Earlier today I met with some of the tribal sheiks here in Anbar. It was a really interesting meeting. And at the table were the leaders of the central government, as well. They told me that the kind of bottom-up progress that your efforts are bringing to Anbar is vital to the success and stability of a free Iraq.
Almost everything in this statement is a lie.
First, as the recent GAO report demonstrates, Iraq’s government only fully met 3 of the 18 legislative, security and economic benchmarks, and Iraq is more dangerous now than it was last year. Our troops have done the job they’ve been asked to do, but the Iraqi politicians have not done theirs.
There’s also the question of who’s safe in Anbar, and why? There’s a rise of gangsterism in the heavily Shia south of Iraq, but for the most part, the real danger to Iraqis is sectarian conflict, mostly between Shia and Sunni. But as defense analyst Anthony Cordseman says, Anbar is an anomaly. The White House has made a big deal about the drop in violence in Anbar cities like Ramadi. But there was never much reason to expect sectarian violence within Ramadi, as it’s a city of 200,000 with a tiny—3,000—Shiite population. Just because there’s not much sectarian violence in Anbar doesn’t mean it’s safe for Shia; it probably means that in almost exclusively Sunni Anbar, there aren’t enough of both Sunni and Shia to have serious sectarian violence.

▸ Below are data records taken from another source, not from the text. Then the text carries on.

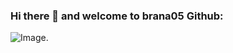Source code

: ### Hi there 👋 and welcome to brana05  Github:

<picture>
  <img alt="Image." src="https://user-images.githubusercontent.com/25423296/163456779-a8556205-d0a5-45e2-ac17-42d089e3c3f8.png">
</picture>
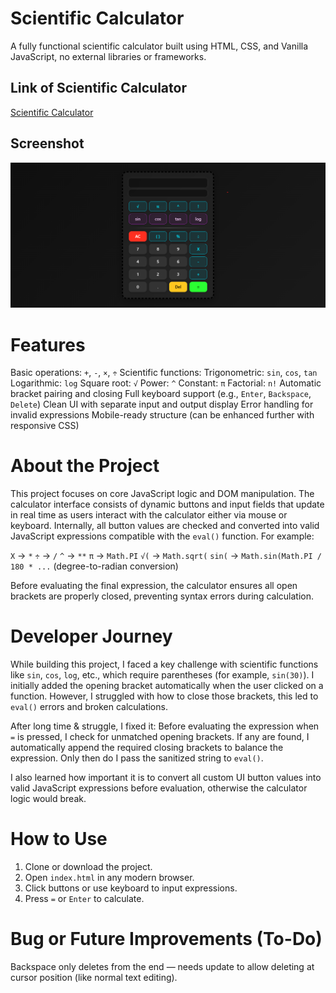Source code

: # Scientific Calculator
A fully functional scientific calculator built using HTML, CSS, and Vanilla JavaScript, no external libraries or frameworks.

## Link of Scientific Calculator
[Scientific Calculator](https://scientific-calculator-by-qasim.netlify.app/)

##  Screenshot
![Tic Tac Toe Screenshot](ScreenShot.png)

# Features
Basic operations: `+`, `-`, `×`, `÷`
Scientific functions:
Trigonometric: `sin`, `cos`, `tan`
Logarithmic: `log`
Square root: `√`
Power: `^`
Constant: `π`
Factorial: `n!`
Automatic bracket pairing and closing
Full keyboard support (e.g., `Enter`, `Backspace`, `Delete`)
Clean UI with separate input and output display
Error handling for invalid expressions
Mobile-ready structure (can be enhanced further with responsive CSS)

# About the Project
This project focuses on core JavaScript logic and DOM manipulation. The calculator interface consists of dynamic buttons and input fields that update in real time as users interact with the calculator either via mouse or keyboard.
Internally, all button values are checked and converted into valid JavaScript expressions compatible with the `eval()` function. For example:

`X` → `*`
`÷` → `/`
`^` → `**`
`π` → `Math.PI`
`√(` → `Math.sqrt(`
`sin(` → `Math.sin(Math.PI / 180 * ...` (degree-to-radian conversion)

Before evaluating the final expression, the calculator ensures all open brackets are properly closed, preventing syntax errors during calculation.

# Developer Journey
While building this project, I faced a key challenge with scientific functions like `sin`, `cos`, `log`, etc., which require parentheses (for example, `sin(30)`). I initially added the opening bracket automatically when the user clicked on a function. However, I struggled with how to close those brackets, this led to `eval()` errors and broken calculations.

After long time & struggle, I fixed it:
Before evaluating the expression when `=` is pressed, I check for unmatched opening brackets.
If any are found, I automatically append the required closing brackets to balance the expression.
Only then do I pass the sanitized string to `eval()`.

I also learned how important it is to convert all custom UI button values into valid JavaScript expressions before evaluation, otherwise the calculator logic would break.

# How to Use
1. Clone or download the project.
2. Open `index.html` in any modern browser.
3. Click buttons or use keyboard to input expressions.
4. Press `=` or `Enter` to calculate.

# Bug or Future Improvements (To-Do)
Backspace only deletes from the end — needs update to allow deleting at cursor position (like normal text editing).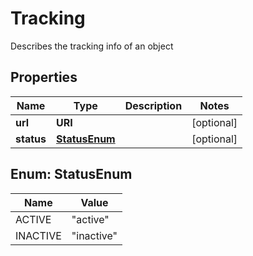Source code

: 

# Tracking

Describes the tracking info of an object

## Properties

| Name | Type | Description | Notes |
|------------ | ------------- | ------------- | -------------|
|**url** | **URI** |  |  [optional] |
|**status** | [**StatusEnum**](#StatusEnum) |  |  [optional] |



## Enum: StatusEnum

| Name | Value |
|---- | -----|
| ACTIVE | &quot;active&quot; |
| INACTIVE | &quot;inactive&quot; |



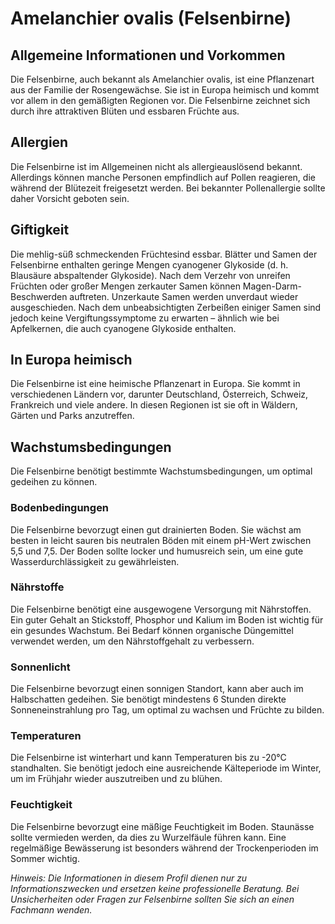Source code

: # Amelanchier ovalis (Felsenbirne)

## Allgemeine Informationen und Vorkommen
Die Felsenbirne, auch bekannt als Amelanchier ovalis, ist eine Pflanzenart aus der Familie der Rosengewächse. Sie ist in Europa heimisch und kommt vor allem in den gemäßigten Regionen vor. Die Felsenbirne zeichnet sich durch ihre attraktiven Blüten und essbaren Früchte aus.

## Allergien
Die Felsenbirne ist im Allgemeinen nicht als allergieauslösend bekannt. Allerdings können manche Personen empfindlich auf Pollen reagieren, die während der Blütezeit freigesetzt werden. Bei bekannter Pollenallergie sollte daher Vorsicht geboten sein.

## Giftigkeit
Die mehlig-süß schmeckenden Früchtesind essbar. Blätter und Samen der Felsenbirne enthalten geringe Mengen cyanogener Glykoside (d. h. Blausäure abspaltender Glykoside). Nach dem Verzehr von unreifen Früchten oder großer Mengen zerkauter Samen können Magen-Darm-Beschwerden auftreten. Unzerkaute Samen werden unverdaut wieder ausgeschieden. Nach dem unbeabsichtigten Zerbeißen einiger Samen sind jedoch keine Vergiftungssymptome zu erwarten – ähnlich wie bei Apfelkernen, die auch cyanogene Glykoside enthalten.

## In Europa heimisch
Die Felsenbirne ist eine heimische Pflanzenart in Europa. Sie kommt in verschiedenen Ländern vor, darunter Deutschland, Österreich, Schweiz, Frankreich und viele andere. In diesen Regionen ist sie oft in Wäldern, Gärten und Parks anzutreffen.

## Wachstumsbedingungen
Die Felsenbirne benötigt bestimmte Wachstumsbedingungen, um optimal gedeihen zu können.

### Bodenbedingungen
Die Felsenbirne bevorzugt einen gut drainierten Boden. Sie wächst am besten in leicht sauren bis neutralen Böden mit einem pH-Wert zwischen 5,5 und 7,5. Der Boden sollte locker und humusreich sein, um eine gute Wasserdurchlässigkeit zu gewährleisten.

### Nährstoffe
Die Felsenbirne benötigt eine ausgewogene Versorgung mit Nährstoffen. Ein guter Gehalt an Stickstoff, Phosphor und Kalium im Boden ist wichtig für ein gesundes Wachstum. Bei Bedarf können organische Düngemittel verwendet werden, um den Nährstoffgehalt zu verbessern.

### Sonnenlicht
Die Felsenbirne bevorzugt einen sonnigen Standort, kann aber auch im Halbschatten gedeihen. Sie benötigt mindestens 6 Stunden direkte Sonneneinstrahlung pro Tag, um optimal zu wachsen und Früchte zu bilden.

### Temperaturen
Die Felsenbirne ist winterhart und kann Temperaturen bis zu -20°C standhalten. Sie benötigt jedoch eine ausreichende Kälteperiode im Winter, um im Frühjahr wieder auszutreiben und zu blühen.

### Feuchtigkeit
Die Felsenbirne bevorzugt eine mäßige Feuchtigkeit im Boden. Staunässe sollte vermieden werden, da dies zu Wurzelfäule führen kann. Eine regelmäßige Bewässerung ist besonders während der Trockenperioden im Sommer wichtig.

*Hinweis: Die Informationen in diesem Profil dienen nur zu Informationszwecken und ersetzen keine professionelle Beratung. Bei Unsicherheiten oder Fragen zur Felsenbirne sollten Sie sich an einen Fachmann wenden.*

However, just because Anbar hasn’t had much Shia-Sunni conflict, that doesn’t mean it wasn’t rife with violence, including lots of violence by Arabs against Iraqi Sunni Arabs. This leads us back to Cordesman’s observation that Anbar is an anomaly: it’s the only place in Iraq where Abu Musab al-Zarqawi’s Al Qaeda in Iraq ever seriously threatened the control of the Sunni, pro-Baathist tribal leadership. In fact, Al Queda in Iraq was never concerned with attacking the United States. Instead, it was determined to exacerbate and escalate violence between Sunni and the supposedly apostate Shia, which would spur a conflagration throughout all the Middle East and Central Asia, eventually leading to the ultimate goal of eliminating unbelievers (which for Salafist fundamentalists like Al Qaeda in Iraq includes Shia) and the restoration of the Caliphate.
The Sunni tribal reaction to Al Qaeda is nothing new. First, the Sunni tribes Bush claimed once fought together with Al Qaeda never aligned with Al Qaeda in any tactical or strategic alliance. Rather, because of Al Qaeda’s tactic of targeting Sunnis in Anbar, over a year and a half ago the tribes in Anbar banded together to expel the largely foreign Al Qaeda fighters from Ramadi and the surrounding areas (which had the side-effect of sending the Al Qaeda radicals to places like Karbala, after Mecca the most holy city in Shia Islam, where they’ve committed atrocious acts of terrorism against Shia civilians). Zarqawi’s tactics became so extreme that it led Osama bin Laden’s number two, Ayhman al-Zawahiri, to issue a message telling Zarqawi to knock off the beheadings because they were damaging the Al Qaeda brand name. Sunni tribes in Anbar fighting Al Queda is nothing new, completely understandable, and is not evidence of any long-term cooperation with the United States.
The president’s comments about Anbar being evidence that the surge is working are ludicrous. But let’s go further back, and see if Anbar holds any hope of embracing an Iraqi democracy. In the February 2005 parliamentary election, only 2% of eligible voters in Anbar cast a ballot. In the election later that year, 97% of Anbar voters rejected the national constitution. And now we’re pinning out hopes for lasting stability in a baathist stronghold on heavily arming the same factions led by "tribal chieftains" who not long ago were ordering their followers to shoot at and blow up our soldiers and marines. As Juan Cole has put it, "tribal sheikhs are notoriously factional and fickle. I'd say that is a check that may well bounce."